## Exercise
If a line in the listing contains "Node", copy it out whole.

## Data for the task
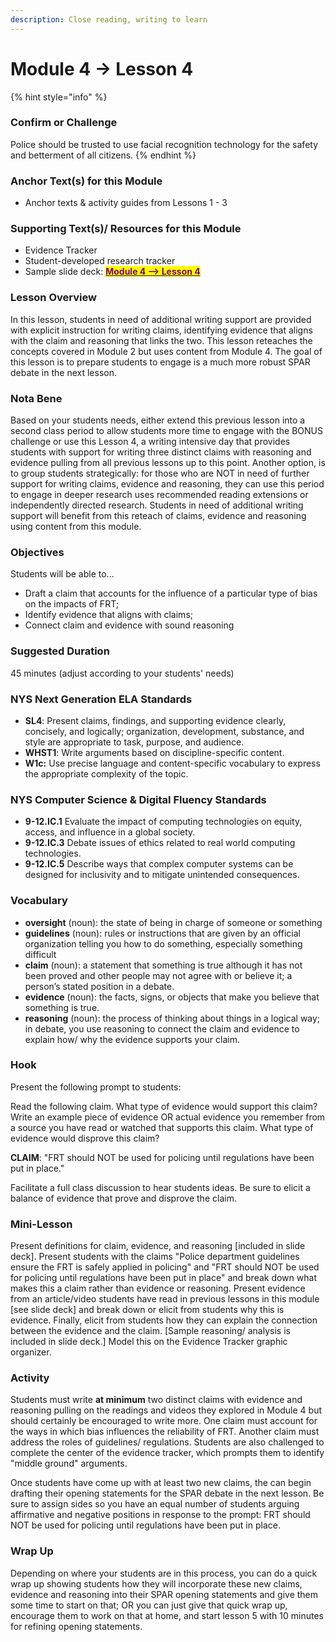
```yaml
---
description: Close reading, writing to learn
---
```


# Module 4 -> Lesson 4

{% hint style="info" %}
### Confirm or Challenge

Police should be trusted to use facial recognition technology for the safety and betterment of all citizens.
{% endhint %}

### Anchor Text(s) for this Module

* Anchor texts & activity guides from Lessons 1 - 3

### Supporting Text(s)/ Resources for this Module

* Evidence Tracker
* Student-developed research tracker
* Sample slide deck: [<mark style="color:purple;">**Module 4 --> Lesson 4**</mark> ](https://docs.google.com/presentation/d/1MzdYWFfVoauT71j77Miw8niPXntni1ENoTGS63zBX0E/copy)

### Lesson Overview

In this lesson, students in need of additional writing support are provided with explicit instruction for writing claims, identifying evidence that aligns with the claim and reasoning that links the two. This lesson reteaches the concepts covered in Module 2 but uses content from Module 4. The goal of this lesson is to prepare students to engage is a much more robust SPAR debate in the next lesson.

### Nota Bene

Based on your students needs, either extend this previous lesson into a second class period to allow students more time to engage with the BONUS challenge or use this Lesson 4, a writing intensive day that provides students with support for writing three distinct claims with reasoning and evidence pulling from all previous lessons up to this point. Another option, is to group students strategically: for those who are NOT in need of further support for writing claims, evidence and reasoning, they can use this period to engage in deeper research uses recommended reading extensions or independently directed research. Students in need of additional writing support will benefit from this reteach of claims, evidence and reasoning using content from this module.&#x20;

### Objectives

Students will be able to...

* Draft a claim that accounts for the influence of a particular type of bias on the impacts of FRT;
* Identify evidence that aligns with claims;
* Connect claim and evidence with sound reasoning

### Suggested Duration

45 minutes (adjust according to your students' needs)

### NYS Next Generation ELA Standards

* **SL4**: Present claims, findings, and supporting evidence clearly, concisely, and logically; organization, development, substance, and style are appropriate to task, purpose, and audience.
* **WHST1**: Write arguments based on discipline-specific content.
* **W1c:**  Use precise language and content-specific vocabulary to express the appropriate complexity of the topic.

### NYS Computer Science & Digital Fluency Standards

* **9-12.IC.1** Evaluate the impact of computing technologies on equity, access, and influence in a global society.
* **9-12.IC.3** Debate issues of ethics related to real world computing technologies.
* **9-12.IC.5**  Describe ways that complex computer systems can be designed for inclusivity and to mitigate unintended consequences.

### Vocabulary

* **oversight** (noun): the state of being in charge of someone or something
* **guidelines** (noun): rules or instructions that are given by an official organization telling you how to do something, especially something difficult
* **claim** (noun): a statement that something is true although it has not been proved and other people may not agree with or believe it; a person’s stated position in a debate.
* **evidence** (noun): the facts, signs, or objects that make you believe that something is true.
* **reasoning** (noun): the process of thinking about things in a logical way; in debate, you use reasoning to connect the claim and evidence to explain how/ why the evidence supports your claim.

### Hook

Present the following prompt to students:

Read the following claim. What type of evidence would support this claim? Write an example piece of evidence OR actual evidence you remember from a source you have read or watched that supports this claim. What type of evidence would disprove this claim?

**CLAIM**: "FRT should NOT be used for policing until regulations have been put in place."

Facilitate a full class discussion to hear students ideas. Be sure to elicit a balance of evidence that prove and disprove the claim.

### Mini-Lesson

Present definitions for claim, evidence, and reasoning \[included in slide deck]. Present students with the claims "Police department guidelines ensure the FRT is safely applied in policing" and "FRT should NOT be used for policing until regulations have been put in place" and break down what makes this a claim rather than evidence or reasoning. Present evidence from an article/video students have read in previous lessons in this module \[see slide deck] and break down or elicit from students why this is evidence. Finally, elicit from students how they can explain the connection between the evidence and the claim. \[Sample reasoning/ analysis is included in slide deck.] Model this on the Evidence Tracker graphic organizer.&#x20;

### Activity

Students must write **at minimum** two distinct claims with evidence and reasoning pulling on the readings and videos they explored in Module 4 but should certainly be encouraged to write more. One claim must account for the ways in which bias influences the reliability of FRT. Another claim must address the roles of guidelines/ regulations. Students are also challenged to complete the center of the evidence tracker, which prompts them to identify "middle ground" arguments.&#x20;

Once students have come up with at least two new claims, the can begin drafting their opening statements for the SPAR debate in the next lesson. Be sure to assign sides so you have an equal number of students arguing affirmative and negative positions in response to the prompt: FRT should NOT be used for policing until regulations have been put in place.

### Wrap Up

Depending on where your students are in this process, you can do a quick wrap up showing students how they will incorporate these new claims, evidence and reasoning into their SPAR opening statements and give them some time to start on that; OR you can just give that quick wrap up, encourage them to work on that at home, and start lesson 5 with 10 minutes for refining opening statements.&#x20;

---

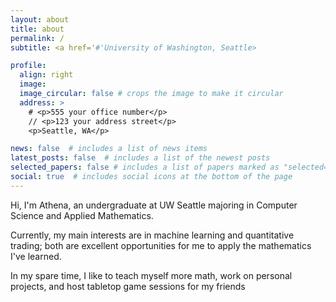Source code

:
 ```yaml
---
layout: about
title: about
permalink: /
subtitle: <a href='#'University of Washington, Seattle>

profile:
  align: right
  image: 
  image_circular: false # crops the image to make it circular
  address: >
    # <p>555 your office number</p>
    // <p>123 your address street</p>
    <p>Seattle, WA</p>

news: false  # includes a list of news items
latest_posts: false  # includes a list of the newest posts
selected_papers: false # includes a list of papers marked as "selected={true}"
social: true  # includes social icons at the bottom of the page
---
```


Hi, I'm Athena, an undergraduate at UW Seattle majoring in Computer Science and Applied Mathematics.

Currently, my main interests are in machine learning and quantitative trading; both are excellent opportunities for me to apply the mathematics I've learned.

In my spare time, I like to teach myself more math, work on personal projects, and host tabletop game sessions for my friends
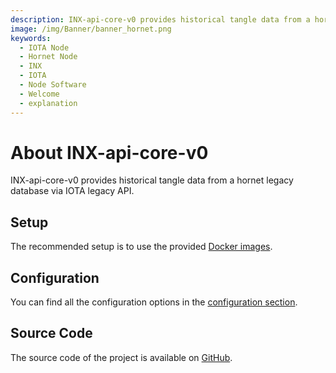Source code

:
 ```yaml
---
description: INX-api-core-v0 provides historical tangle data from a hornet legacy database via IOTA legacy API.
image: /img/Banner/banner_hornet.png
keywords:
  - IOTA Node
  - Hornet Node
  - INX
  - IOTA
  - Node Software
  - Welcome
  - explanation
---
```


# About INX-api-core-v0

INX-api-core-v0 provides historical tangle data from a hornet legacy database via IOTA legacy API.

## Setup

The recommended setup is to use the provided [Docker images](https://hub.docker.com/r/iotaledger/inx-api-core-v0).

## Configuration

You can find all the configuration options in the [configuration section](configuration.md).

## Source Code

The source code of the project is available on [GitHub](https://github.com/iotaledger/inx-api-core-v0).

---

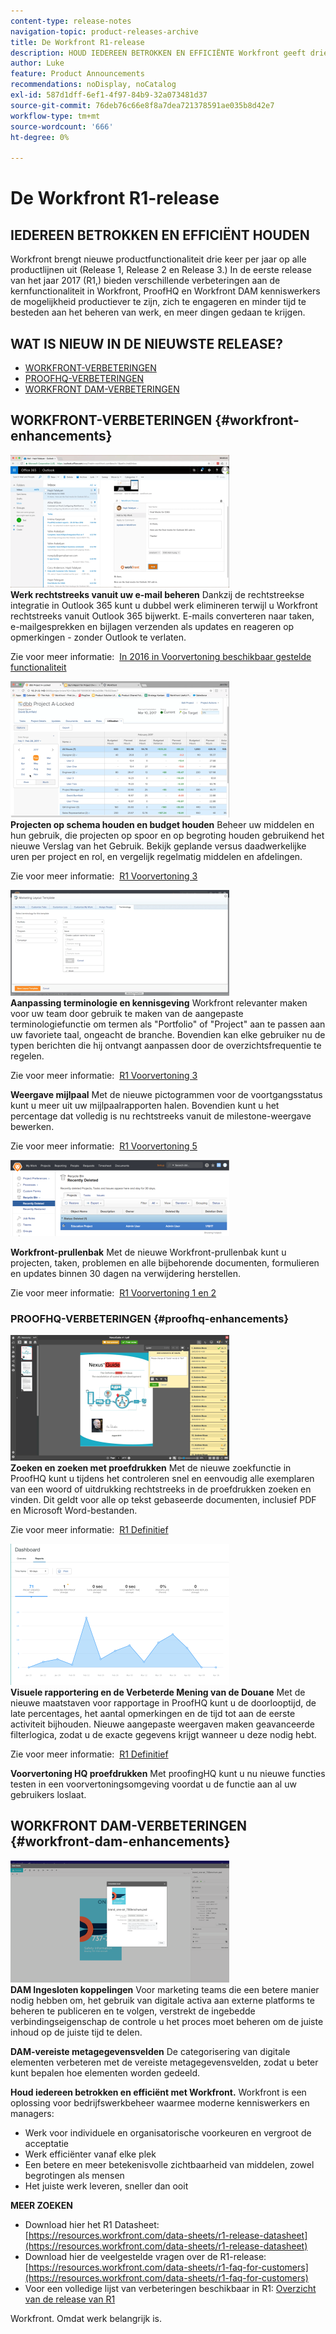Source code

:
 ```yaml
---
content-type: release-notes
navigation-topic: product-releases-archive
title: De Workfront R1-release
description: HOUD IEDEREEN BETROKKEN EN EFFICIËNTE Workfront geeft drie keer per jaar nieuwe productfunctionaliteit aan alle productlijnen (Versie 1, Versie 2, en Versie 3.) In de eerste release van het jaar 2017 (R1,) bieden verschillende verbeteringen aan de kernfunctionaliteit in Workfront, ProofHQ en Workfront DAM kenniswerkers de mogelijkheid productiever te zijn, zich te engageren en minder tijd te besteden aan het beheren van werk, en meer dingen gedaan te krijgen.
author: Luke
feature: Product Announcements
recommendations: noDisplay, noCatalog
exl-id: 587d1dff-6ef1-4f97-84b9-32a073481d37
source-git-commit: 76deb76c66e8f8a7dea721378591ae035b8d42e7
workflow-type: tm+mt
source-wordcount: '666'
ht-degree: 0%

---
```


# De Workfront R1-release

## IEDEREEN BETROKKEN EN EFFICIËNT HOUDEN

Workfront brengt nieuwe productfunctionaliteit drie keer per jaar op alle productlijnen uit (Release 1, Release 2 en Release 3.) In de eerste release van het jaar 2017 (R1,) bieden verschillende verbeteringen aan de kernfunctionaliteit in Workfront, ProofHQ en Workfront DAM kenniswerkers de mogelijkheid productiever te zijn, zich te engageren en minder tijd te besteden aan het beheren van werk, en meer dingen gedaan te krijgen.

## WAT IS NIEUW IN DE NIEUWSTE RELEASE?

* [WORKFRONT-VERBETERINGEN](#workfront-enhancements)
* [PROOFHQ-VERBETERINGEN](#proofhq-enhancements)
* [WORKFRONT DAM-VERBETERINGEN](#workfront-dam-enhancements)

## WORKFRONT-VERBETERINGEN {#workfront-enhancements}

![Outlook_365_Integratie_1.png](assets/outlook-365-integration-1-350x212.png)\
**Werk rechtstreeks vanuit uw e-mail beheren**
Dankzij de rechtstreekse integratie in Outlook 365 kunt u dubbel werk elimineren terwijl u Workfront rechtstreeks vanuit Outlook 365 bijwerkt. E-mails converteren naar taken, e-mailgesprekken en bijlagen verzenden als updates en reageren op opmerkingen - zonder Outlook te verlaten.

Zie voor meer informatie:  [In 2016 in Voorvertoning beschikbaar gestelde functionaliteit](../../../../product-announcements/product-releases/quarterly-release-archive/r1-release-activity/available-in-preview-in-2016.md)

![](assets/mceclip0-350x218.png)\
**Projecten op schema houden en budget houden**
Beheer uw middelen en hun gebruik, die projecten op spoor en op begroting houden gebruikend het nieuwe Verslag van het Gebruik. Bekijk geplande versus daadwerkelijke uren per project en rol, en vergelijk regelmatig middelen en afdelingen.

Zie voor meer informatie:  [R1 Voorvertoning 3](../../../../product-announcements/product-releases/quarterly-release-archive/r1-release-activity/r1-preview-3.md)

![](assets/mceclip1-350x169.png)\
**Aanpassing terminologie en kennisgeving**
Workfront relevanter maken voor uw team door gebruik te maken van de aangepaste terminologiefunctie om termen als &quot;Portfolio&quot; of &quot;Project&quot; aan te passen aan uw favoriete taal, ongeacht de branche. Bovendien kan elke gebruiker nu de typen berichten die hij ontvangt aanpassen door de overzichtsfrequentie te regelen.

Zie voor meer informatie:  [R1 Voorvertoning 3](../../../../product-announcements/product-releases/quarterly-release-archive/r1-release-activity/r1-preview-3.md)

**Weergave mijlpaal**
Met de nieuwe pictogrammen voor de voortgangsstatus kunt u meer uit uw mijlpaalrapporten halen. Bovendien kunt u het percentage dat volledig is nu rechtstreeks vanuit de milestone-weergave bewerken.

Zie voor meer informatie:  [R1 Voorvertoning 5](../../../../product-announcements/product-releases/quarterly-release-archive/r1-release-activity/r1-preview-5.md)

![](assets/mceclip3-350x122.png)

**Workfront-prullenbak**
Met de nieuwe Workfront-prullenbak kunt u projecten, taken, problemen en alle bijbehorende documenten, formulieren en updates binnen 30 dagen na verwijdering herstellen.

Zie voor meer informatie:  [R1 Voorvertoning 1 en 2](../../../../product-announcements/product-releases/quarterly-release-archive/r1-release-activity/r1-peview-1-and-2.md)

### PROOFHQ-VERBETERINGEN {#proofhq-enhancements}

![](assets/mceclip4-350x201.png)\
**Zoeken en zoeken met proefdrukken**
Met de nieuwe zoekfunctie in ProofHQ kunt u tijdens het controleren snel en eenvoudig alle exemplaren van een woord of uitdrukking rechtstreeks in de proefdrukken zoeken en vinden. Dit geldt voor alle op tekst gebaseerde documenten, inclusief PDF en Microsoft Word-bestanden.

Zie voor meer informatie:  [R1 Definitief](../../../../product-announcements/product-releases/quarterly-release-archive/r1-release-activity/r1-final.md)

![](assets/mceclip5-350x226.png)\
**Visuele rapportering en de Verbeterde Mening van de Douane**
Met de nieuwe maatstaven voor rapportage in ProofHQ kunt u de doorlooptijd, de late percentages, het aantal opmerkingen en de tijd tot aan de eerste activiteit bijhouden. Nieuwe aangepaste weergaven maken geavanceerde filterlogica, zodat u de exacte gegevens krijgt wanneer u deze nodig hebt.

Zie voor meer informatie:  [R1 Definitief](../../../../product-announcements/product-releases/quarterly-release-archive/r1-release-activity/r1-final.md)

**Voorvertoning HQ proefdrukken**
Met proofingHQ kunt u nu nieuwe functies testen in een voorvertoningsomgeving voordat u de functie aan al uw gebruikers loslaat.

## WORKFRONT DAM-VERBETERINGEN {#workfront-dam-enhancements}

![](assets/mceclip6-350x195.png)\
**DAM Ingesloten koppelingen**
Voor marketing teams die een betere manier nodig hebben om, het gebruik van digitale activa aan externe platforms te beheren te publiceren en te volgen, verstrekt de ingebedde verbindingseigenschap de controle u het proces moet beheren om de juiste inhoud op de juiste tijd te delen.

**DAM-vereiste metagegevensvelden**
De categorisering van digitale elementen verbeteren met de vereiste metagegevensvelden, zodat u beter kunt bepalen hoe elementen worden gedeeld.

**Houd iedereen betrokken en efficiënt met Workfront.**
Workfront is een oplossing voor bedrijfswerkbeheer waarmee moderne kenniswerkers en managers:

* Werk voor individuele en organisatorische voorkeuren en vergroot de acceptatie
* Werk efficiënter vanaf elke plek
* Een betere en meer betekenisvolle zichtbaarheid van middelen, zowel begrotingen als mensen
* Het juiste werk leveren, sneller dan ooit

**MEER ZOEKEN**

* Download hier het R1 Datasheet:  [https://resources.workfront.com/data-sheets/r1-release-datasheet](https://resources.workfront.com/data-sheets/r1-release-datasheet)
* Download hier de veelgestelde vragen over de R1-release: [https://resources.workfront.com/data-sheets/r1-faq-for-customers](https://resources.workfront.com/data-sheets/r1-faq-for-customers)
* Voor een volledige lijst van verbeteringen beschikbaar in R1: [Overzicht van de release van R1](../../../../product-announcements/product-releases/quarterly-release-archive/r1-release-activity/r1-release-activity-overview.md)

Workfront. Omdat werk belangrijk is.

## Written solution
  - IOTA Node
  - Hornet Node
  - Node Software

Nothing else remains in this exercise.